奇才・天久聖一がテレビ番組を妄想ノベライズ「お気に入りは『志村、うしろ!』」
週刊SPA!の名物連載「バカサイ(バカはサイレンで泣く)」でもおなじみの漫画家・天久聖一氏。電気グルーヴのPV制作やシティボーイズの舞台の作・演出などマルチに活躍する奇才が、今度は小説にも進出した。パンクな文芸長編『少し不思議。』(文藝春秋)に続き、短編集『ノベライズ・テレビジョン』(河出書房新社)を上梓。誰もが一度は見たことのあるテレビ番組やCMを勝手にノベライズした作品集だ。

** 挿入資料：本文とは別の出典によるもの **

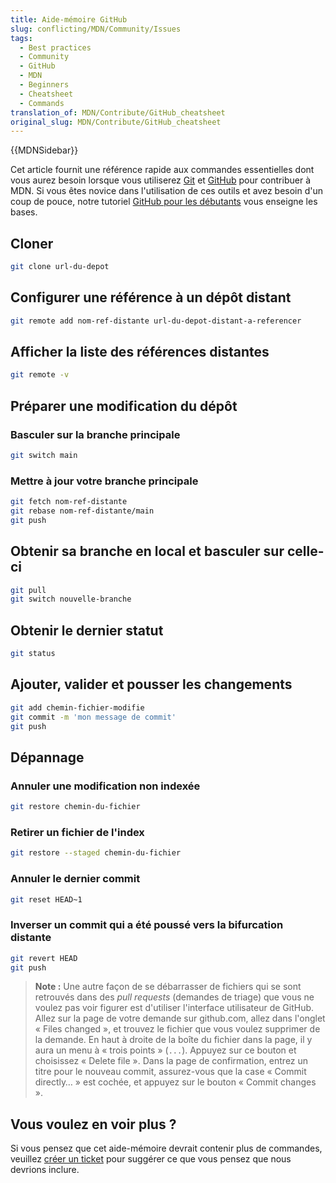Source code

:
 ```yaml
---
title: Aide-mémoire GitHub
slug: conflicting/MDN/Community/Issues
tags:
  - Best practices
  - Community
  - GitHub
  - MDN
  - Beginners
  - Cheatsheet
  - Commands
translation_of: MDN/Contribute/GitHub_cheatsheet
original_slug: MDN/Contribute/GitHub_cheatsheet
---
```

{{MDNSidebar}}

Cet article fournit une référence rapide aux commandes essentielles dont vous aurez besoin lorsque vous utiliserez [Git](https://git-scm.com/) et [GitHub](https://github.com/) pour contribuer à MDN. Si vous êtes novice dans l'utilisation de ces outils et avez besoin d'un coup de pouce, notre tutoriel [GitHub pour les débutants](/fr/docs/MDN/Contribute/GitHub_beginners) vous enseigne les bases.

## Cloner

```bash
git clone url-du-depot
```

## Configurer une référence à un dépôt distant

```bash
git remote add nom-ref-distante url-du-depot-distant-a-referencer
```

## Afficher la liste des références distantes

```bash
git remote -v
```

## Préparer une modification du dépôt

### Basculer sur la branche principale

```bash
git switch main
```

### Mettre à jour votre branche principale

```bash
git fetch nom-ref-distante
git rebase nom-ref-distante/main
git push
```

## Obtenir sa branche en local et basculer sur celle-ci

```bash
git pull
git switch nouvelle-branche
```

## Obtenir le dernier statut

```bash
git status
```

## Ajouter, valider et pousser les changements

```bash
git add chemin-fichier-modifie
git commit -m 'mon message de commit'
git push
```

## Dépannage

### Annuler une modification non indexée

```bash
git restore chemin-du-fichier
```

### Retirer un fichier de l'index

```bash
git restore --staged chemin-du-fichier
```

### Annuler le dernier commit

```bash
git reset HEAD~1
```

### Inverser un commit qui a été poussé vers la bifurcation distante

```bash
git revert HEAD
git push
```

> **Note :** Une autre façon de se débarrasser de fichiers qui se sont retrouvés dans des _pull requests_ (demandes de triage) que vous ne voulez pas voir figurer est d'utiliser l'interface utilisateur de GitHub. Allez sur la page de votre demande sur github.com, allez dans l'onglet « Files changed », et trouvez le fichier que vous voulez supprimer de la demande. En haut à droite de la boîte du fichier dans la page, il y aura un menu à « trois points » (`...`). Appuyez sur ce bouton et choisissez « Delete file ». Dans la page de confirmation, entrez un titre pour le nouveau commit, assurez-vous que la case « Commit directly… » est cochée, et appuyez sur le bouton « Commit changes ».

## Vous voulez en voir plus ?

Si vous pensez que cet aide-mémoire devrait contenir plus de commandes, veuillez [créer un ticket](https://github.com/mdn/translated-content/issues/new) pour suggérer ce que vous pensez que nous devrions inclure.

といっても、単純にドラマを小説に置き換えたようなものじゃない。
「以前からノベライズという手法には興味を持っていました。たとえばカメラを向ける対象が人物だけに限らないように、ノベライズという手法もあらゆる対象を扱えるんじゃないかと。題材は、なるべく長寿番組や世間的に定番となっているものを選びました。やはり様式がちゃんとあるもののほうがいじり甲斐ありますね」と天久氏は語る。
実際、同書で取り上げられているのは、「笑っていいとも!」「開運! なんでも鑑定団」「徹子の部屋」「新婚さんいらっしゃい!」「笑点」といった長寿人気番組や「アリさんマークの引越社」「ホワイト家族」「ドモホルンリンクル」などの有名CMだ。それらを、あるときは出演者目線で、またあるときはSF(少し不思議)的な設定で、自由に妄想をふくらませて“ノベライズ”している。
たとえば、「開運! なんでも鑑定団」では老舗温泉宿の女将と古美術鑑定家との因縁が描かれ、「アリさんマークの引越社」では赤井英和がある朝目覚めると自分の体が巨大化していることに気づく。「新婚さんいらっしゃい!」ではあの司会コンビがルパン三世と峰不二子ばりの活躍を見せ、「笑点」ではメンバーそれぞれの視点で人生の機微をあぶり出す。細かく仕込んだギャグで笑わせながら、ときに人情味あふれるドラマでホロリとさせる全32編の作品集は、まさに「笑いと涙の宝石箱や~」という感じ。
「元ネタには敬意を払うこと、あと読後感を悪くしないことを心がけました」と天久氏が言うとおり、どの作品も対象をおちょくりつつも愛がある。
そんな天久氏自身が一番気に入ってる作品は<「志村、うしろ!」をノベライズする>だとか。
「これを書いたとき、このノベライズシリーズがいわゆる“ネタもの”から次のステージに上がった手応えを感じました」
では、一番苦労した作品は?
「<「笑点」をノベライズする(木久扇編)>です。笑点モノは全部一人称しばりで書いたんですが、木久扇師匠の内面をどうキャラづけするかで結構悩みました」
もちろん実在の人物や番組とは一切関係ないが、あの志村や木久扇師匠がどのように描かれているか、ぜひ本編で確認してみてほしい。